887 débute presque comme un exposé sur la mémoire. Robert Lepage s'adresse au public du TNM pour les recommandations d'usage qui ne perturberont pas le spectacle, et jusqu'à l'emplacement des sorties de secours en cas de besoin... Mais très vite, ce qui pourrait ressembler à l'une de ces conférences que l'on peut voir et écouter sur Internet, se métamorphose en une narration et un génial solo théâtral, où la mise en scène et les décors déploient une ingéniosité de prestidigitateur comme seul Robert Lepage en est capable.

Je me souviens: dans cette autofiction québécoise située dans les année 60 et 70, Robert Lepage conte son enfance vécue dans l'un des huit appartements du 887 de l'avenue Murray avec toute sa famille, soit sept personnes - grand-mère paternelle comprise - partageant le même logement; ce qui obligeait son père, chauffeur de taxi de nuit, à travailler très fort et à dormir le jour.
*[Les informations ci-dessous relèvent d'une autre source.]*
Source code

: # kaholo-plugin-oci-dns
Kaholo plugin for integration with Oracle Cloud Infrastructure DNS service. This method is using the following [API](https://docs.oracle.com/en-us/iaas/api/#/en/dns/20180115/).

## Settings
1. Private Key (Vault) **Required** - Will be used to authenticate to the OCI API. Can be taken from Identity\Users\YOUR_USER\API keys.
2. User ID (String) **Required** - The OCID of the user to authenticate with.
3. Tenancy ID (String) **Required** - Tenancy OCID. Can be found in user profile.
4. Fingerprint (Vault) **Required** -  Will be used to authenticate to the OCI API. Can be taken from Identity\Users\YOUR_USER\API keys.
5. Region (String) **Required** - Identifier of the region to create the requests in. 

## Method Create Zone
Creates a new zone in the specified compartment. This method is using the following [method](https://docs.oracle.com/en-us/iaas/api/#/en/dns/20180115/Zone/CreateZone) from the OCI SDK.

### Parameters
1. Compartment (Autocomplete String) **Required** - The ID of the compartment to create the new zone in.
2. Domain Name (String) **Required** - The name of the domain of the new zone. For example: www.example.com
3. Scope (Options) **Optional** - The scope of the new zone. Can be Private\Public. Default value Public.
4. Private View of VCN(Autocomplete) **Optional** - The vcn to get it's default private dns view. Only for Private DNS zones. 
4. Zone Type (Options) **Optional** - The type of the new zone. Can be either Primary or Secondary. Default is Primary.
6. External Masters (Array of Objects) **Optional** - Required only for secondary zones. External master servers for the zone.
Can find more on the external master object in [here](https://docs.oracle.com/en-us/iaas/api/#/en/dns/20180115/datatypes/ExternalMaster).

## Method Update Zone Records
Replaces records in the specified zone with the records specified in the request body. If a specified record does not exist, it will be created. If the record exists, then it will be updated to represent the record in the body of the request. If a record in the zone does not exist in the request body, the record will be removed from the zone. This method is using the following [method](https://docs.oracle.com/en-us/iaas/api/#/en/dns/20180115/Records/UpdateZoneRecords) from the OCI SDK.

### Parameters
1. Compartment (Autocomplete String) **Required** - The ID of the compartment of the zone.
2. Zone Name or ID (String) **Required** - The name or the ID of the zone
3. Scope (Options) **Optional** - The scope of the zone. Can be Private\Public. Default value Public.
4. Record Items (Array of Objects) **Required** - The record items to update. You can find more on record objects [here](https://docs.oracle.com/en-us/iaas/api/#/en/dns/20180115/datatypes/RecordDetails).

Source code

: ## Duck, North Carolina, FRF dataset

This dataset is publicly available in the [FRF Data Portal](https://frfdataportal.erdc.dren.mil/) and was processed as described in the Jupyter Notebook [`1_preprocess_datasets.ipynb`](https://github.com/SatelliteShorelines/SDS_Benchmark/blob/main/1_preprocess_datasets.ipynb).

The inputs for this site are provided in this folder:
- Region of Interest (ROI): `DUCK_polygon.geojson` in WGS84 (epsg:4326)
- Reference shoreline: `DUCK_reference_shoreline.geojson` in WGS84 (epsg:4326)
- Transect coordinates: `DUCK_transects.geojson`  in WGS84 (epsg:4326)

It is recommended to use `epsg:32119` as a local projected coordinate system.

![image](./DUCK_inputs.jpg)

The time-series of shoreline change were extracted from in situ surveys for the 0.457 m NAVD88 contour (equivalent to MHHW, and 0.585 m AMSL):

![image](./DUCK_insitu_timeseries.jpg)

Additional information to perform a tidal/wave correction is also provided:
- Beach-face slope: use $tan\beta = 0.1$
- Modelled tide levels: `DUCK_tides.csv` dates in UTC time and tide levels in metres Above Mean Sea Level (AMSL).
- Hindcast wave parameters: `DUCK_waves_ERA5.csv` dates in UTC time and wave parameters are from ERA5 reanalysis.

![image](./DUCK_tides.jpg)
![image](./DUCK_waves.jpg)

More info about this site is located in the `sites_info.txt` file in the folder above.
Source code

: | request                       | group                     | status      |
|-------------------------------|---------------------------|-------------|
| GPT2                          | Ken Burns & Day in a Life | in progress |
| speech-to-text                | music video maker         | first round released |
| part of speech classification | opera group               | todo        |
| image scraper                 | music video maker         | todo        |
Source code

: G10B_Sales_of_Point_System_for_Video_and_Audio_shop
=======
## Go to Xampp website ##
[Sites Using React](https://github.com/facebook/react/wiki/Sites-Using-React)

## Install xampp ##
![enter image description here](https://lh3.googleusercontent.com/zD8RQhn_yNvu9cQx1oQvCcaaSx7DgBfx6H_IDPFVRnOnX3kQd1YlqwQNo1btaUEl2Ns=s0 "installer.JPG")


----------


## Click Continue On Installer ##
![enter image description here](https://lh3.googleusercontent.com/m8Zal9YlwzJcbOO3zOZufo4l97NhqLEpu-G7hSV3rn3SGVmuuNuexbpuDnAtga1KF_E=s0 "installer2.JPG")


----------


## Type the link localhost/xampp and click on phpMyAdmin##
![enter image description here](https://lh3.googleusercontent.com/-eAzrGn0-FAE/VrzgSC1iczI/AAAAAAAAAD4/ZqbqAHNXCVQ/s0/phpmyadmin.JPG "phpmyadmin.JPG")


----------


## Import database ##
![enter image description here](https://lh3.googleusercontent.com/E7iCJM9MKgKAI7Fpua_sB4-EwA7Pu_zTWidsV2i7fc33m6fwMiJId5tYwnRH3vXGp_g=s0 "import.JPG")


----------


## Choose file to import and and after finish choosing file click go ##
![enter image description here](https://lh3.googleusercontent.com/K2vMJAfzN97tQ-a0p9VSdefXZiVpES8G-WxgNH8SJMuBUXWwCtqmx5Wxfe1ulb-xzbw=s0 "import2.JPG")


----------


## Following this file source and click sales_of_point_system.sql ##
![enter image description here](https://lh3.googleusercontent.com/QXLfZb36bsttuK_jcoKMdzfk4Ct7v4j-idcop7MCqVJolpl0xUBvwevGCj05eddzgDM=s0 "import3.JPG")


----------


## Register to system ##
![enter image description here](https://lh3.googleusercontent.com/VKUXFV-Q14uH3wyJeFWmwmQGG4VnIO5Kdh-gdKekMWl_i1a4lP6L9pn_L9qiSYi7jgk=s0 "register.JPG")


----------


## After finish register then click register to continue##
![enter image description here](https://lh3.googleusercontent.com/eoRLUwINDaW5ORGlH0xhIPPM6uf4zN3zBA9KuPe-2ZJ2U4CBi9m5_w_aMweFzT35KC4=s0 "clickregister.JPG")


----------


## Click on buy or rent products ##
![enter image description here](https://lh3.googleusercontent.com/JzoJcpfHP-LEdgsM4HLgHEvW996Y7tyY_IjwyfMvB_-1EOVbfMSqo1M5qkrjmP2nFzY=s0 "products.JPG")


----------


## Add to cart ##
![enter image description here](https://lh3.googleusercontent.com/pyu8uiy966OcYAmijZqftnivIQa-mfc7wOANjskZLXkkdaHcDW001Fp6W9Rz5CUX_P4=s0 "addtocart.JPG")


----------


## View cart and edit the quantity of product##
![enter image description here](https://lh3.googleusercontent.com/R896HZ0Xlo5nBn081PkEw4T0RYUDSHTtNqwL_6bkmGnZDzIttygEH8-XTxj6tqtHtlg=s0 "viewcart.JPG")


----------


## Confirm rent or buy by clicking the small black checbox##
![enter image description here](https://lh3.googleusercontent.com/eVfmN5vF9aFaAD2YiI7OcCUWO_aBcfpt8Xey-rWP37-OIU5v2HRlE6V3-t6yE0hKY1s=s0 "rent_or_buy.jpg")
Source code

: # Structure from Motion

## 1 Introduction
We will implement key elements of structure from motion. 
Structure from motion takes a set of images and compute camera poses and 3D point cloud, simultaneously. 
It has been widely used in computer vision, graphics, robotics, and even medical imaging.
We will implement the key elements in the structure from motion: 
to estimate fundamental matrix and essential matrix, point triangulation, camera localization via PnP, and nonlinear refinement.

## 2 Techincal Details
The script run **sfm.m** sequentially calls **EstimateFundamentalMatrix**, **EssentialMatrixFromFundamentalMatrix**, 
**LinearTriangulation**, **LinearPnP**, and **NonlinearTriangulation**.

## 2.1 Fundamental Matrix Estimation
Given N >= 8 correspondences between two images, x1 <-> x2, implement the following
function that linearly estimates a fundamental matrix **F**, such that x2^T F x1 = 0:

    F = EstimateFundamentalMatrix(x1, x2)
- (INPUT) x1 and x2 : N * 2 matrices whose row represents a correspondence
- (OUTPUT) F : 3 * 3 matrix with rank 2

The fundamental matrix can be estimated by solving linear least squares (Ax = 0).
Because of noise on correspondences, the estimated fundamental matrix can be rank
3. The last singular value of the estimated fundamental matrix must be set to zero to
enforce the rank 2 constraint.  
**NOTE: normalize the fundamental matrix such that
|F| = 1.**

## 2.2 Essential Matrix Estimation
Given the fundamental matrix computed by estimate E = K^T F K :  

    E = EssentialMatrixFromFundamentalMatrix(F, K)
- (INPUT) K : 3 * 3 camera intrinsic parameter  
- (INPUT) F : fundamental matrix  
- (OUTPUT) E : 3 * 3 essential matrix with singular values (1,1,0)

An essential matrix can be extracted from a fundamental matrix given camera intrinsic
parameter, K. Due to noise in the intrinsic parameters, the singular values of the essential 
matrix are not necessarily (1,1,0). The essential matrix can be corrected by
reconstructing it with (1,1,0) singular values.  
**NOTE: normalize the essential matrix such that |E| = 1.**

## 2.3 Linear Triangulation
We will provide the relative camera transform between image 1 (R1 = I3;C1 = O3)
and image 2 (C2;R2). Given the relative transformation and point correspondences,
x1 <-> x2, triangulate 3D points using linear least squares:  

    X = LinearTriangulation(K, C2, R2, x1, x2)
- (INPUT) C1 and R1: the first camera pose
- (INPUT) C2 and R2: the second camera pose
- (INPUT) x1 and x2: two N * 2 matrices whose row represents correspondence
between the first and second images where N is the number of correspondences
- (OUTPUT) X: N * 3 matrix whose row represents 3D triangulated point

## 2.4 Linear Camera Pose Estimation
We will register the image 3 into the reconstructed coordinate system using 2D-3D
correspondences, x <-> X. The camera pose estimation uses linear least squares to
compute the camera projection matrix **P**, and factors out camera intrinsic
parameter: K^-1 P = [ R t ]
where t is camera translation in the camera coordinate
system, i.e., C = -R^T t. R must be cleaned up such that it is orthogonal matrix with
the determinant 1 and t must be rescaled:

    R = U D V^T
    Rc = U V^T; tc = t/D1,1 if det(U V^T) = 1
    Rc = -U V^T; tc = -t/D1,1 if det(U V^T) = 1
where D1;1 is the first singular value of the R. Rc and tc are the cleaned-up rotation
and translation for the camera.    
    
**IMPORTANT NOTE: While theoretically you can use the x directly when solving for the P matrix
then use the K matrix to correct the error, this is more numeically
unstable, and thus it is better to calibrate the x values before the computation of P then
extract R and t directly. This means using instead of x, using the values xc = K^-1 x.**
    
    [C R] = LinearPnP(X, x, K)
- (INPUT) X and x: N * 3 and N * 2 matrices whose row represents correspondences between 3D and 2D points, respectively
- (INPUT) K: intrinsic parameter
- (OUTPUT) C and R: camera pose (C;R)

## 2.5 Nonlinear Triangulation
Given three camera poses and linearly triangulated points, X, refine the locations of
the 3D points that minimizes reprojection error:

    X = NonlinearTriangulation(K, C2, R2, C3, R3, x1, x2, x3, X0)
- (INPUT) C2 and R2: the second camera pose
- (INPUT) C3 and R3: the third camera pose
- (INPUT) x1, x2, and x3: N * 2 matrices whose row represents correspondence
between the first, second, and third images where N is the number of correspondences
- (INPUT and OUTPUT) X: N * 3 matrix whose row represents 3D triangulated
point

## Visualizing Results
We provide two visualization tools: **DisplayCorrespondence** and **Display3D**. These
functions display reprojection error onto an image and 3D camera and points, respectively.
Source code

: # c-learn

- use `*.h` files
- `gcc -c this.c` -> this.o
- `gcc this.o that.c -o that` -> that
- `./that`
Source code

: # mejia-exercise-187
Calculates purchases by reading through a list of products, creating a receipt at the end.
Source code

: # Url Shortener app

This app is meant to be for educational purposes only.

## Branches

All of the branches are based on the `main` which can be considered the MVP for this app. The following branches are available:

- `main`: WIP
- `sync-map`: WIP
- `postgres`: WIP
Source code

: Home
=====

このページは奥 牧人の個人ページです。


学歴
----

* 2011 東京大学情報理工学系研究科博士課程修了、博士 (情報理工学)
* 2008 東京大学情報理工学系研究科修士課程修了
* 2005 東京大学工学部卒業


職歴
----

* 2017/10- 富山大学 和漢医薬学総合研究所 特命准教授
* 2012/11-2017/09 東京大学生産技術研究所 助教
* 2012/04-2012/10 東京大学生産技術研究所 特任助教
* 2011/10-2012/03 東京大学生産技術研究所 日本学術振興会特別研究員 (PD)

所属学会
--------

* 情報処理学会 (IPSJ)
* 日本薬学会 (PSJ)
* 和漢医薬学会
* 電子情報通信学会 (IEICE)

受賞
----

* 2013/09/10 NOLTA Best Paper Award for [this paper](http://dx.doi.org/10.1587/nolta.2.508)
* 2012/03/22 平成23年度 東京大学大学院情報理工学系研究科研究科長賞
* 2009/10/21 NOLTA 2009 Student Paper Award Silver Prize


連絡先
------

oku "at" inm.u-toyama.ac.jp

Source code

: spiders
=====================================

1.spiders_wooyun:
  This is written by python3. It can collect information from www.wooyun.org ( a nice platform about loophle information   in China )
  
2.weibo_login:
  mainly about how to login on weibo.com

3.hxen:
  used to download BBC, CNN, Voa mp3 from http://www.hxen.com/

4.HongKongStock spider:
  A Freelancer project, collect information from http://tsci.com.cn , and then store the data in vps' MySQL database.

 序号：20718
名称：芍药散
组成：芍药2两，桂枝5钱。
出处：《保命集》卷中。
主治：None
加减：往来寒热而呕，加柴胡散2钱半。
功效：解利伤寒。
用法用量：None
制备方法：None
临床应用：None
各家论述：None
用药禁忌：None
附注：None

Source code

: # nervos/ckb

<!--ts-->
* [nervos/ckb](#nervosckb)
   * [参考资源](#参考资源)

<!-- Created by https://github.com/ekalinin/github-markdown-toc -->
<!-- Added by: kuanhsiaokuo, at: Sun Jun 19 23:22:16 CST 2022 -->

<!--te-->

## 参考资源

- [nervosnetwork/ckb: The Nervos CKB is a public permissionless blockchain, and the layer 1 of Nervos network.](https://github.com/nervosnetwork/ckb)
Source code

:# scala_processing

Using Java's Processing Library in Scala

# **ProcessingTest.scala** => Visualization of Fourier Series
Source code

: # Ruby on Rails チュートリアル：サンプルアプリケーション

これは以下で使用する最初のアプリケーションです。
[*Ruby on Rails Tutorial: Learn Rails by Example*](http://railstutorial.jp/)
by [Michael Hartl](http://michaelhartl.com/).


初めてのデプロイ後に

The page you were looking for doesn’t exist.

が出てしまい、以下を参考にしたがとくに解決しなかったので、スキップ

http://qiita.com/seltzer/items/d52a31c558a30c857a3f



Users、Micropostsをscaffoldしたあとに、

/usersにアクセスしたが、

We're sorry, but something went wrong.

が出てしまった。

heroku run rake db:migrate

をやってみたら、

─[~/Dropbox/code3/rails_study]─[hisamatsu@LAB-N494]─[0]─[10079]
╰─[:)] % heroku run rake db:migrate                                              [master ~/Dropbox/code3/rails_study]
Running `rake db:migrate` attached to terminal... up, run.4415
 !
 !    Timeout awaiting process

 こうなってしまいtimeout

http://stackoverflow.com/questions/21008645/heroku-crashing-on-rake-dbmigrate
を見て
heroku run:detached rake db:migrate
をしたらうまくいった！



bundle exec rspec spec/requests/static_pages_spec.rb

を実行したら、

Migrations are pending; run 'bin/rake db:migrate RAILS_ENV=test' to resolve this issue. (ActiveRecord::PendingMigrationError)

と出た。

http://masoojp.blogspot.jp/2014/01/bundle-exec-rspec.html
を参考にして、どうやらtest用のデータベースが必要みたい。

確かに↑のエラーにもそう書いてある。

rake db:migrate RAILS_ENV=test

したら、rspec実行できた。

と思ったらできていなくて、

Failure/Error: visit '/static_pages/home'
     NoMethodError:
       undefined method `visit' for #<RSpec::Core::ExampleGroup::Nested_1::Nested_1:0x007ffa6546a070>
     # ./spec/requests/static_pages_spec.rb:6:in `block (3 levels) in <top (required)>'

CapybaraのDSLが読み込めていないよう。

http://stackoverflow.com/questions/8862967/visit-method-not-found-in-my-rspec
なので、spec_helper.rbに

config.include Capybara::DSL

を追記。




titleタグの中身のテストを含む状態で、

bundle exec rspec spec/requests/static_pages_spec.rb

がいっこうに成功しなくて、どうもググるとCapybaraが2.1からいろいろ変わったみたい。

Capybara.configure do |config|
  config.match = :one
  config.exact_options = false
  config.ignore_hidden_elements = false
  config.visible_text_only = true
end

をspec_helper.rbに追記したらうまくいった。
Comme prétexte à ce récit de vie sur fond d'évènements politiques du Québec, le 40e anniversaire de la désormais légendaire nuit de la poésie du printemps 70 au cours de laquelle Michèle Lalonde déclama son fameux Speak White. Robert Lepage prétend avoir du mal à retenir par cœur, et non par tête, le poème qu'on lui a demandé de réciter devant le public. Et il part à la poursuite de sa mémoire déficiente et sélective dans son histoire personnelle, où sa mère séparatiste, au foyer, et son père bilingue, fédéraliste et humble, y sont peut-être pour quelque chose...

Un peu comme Georges Perec dans La vie mode d'emploi, Robert Lepage reconstitue ses souvenirs grâce aux différents logements du 887 - son palais de la mémoire - qui devient l'occasion d'anecdotes croustillantes sur les différentes familles voisines, les étés chauds passés sur le balcon, le père qui rentre tard la nuit et repart pour encore une nouvelle course.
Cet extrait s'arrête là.